ただ……たまの息抜きに軽くヴァイオリンを演奏しているときだけは、りえちゃん、とても楽しそうな顔をしていました。
どんどん握力が弱くなっていくのに……すごく楽しそうに、ヴァイオリンを弾くんです……。私も、最初はりえちゃんを止めました。
これ以上弾いていたら、いつか本当に弾けなくなってしまう日が来るんじゃないかって……思ったから……」
朋也(そこで……偶然俺が立ち寄ってしまったってわけか……)
俺は、自分の行動を後悔していた。仁科は、本当にヴァイオリンを弾くのが楽しかったのだろう。
だから、俺が訪れたら嫌な顔ひとつせずに、演奏してくれていたのだ。いつか、弾けなくなる日が来るのを知っていながら……。
どんな気持ちで演奏していたのだろう。怖くはなかったのだろうか。
杉坂「でも、そんなある日、ものすごく素敵な出会いがありました。古文の……幸村先生です。幸村先生は、音楽の素晴らしさを、りえちゃんに教えてくれたんです。
ヴァイオリンを弾くだけが音楽じゃない……って。そういって幸村先生は歌ってくれました。
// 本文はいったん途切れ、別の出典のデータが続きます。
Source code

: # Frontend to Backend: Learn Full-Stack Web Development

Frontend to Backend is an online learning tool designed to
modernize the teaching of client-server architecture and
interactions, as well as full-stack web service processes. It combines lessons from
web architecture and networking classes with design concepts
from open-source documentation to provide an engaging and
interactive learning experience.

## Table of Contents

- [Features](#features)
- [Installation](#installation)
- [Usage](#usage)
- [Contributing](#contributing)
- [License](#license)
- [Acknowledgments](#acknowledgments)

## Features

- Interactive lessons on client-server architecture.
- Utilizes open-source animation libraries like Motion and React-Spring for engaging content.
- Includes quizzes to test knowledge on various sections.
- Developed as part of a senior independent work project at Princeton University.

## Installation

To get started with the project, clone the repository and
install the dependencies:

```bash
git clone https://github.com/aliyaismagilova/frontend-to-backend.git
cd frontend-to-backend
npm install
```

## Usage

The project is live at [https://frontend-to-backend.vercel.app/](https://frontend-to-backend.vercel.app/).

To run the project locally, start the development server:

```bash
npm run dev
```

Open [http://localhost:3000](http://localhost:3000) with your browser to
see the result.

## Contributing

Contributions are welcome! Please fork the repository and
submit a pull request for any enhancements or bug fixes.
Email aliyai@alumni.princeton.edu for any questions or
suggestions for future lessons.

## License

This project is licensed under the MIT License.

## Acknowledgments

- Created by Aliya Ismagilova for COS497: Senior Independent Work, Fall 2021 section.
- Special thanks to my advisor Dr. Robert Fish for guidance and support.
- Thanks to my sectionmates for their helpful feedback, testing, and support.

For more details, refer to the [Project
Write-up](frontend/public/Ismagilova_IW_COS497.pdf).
しわがれた声でも、音程があいまいでも……それでもとても、心がこもった歌でした……。
その歌に、ヴァイオリン以外の音楽の道を見つけて……りえちゃんも歌い始めたんです。その姿は、今でもヴァイオリンを弾いているときのりえちゃんでした。
そしてりえちゃんは、たくさんの人に、歌の素晴らしさを伝えたいと思いました。だから、この学校にない、合唱部を作ることにしたんです。
幸村先生と一緒に。私も一緒です。演奏部は、もう作ることはできないから……」
目の端に溜まった涙を拭って……笑顔で言った。俺はまだ……自分が許せなかった。
自分の勝手な行動で、仁科を追い詰めていたことを……。